What is the Murabha method?

A
  1. The financial services organisation purchases the property from the seller at the original price. They then sell it to the customer at a higher price.
  2. The amount of the higher price can be paid back to the lender over a period of up to 15 years.
24
Q

What is the disadvantage to the Ijara and Murabha methods?

A

In both of these methods stamp duty must be paid twice in each transaction.

25
Q

What is an electronic funds transfer?

What are the 2 main advantages to the retailer?

A

Allows the customer to present a card to a retailer and on inserting a PIN, the transaction is authorised. The cardholder’s account is debited and the retailer’s account is credited. Contactless payments are also being phased in.
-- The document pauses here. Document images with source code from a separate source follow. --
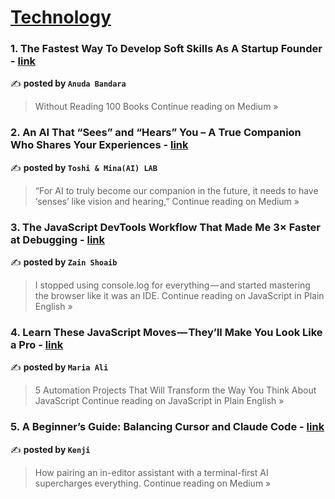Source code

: 
<h1><a href=https://medium.com/tag/technology/recommended target="_blank" rel="noopener noreferrer">Technology</a></h1>
<h3>1. The Fastest Way To Develop Soft Skills As A Startup Founder - <a href="https://medium.com/@anudabandara/the-fastest-way-to-develop-soft-skills-as-a-startup-founder-25647870b871?source=rss------technology-5" target="_blank" rel="noopener noreferrer">link</a></h3>

✍️ **posted by `Anuda Bandara`**

<blockquote>Without Reading 100 Books
Continue reading on Medium »</blockquote>

<h3>2. An AI That “Sees” and “Hears” You – A True Companion Who Shares Your Experiences - <a href="https://medium.com/@toshiyuki.shimizu.0225/an-ai-that-sees-and-hears-you-a-true-companion-who-shares-your-experiences-ef62cd985f73?source=rss------technology-5" target="_blank" rel="noopener noreferrer">link</a></h3>

✍️ **posted by `Toshi & Mina(AI) LAB`**

<blockquote>“For AI to truly become our companion in the future, it needs to have ‘senses’ like vision and hearing,”
Continue reading on Medium »</blockquote>

<h3>3. The JavaScript DevTools Workflow That Made Me 3× Faster at Debugging - <a href="https://javascript.plainenglish.io/the-javascript-devtools-workflow-that-made-me-3-faster-at-debugging-9c3bbcad6fd8?source=rss------technology-5" target="_blank" rel="noopener noreferrer">link</a></h3>

✍️ **posted by `Zain Shoaib`**

<blockquote>I stopped using console.log for everything — and started mastering the browser like it was an IDE.
Continue reading on JavaScript in Plain English »</blockquote>

<h3>4. Learn These JavaScript Moves — They’ll Make You Look Like a Pro - <a href="https://javascript.plainenglish.io/learn-these-javascript-moves-theyll-make-you-look-like-a-pro-0fac04432d76?source=rss------technology-5" target="_blank" rel="noopener noreferrer">link</a></h3>

✍️ **posted by `Maria Ali`**

<blockquote>5 Automation Projects That Will Transform the Way You Think About JavaScript
Continue reading on JavaScript in Plain English »</blockquote>

<h3>5. A Beginner’s Guide: Balancing Cursor and Claude Code - <a href="https://medium.com/@kenji-onisuka/a-beginners-guide-balancing-cursor-and-claude-code-47906d4e627c?source=rss------technology-5" target="_blank" rel="noopener noreferrer">link</a></h3>

✍️ **posted by `Kenji`**

<blockquote>How pairing an in-editor assistant with a terminal-first AI supercharges everything.
Continue reading on Medium »</blockquote>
  1. As they make cashback payments to customers, they are reducing the cash held in their tills which is an added security measure
  2. As the retailers cash holdings are reduced, they will have less cash to pay into their bank, thus reducing cash handling service charges that the bank will charge
26
Q

What is an electronic purse?

A

An electronic purse is a plastic card that is topped up with money, like a pay as you go mobile e.g. Oyster Card. The benefits are:

  • Customers can only spend what is on the card - good for customers who don’t want to go into debt
  • If the card is lost or stoled, the max exposure to loss is the balance on the card
  • There’s no need for a live link to the customer’s bank account at the time that the card is issued - the amount spend can be deducted from the card.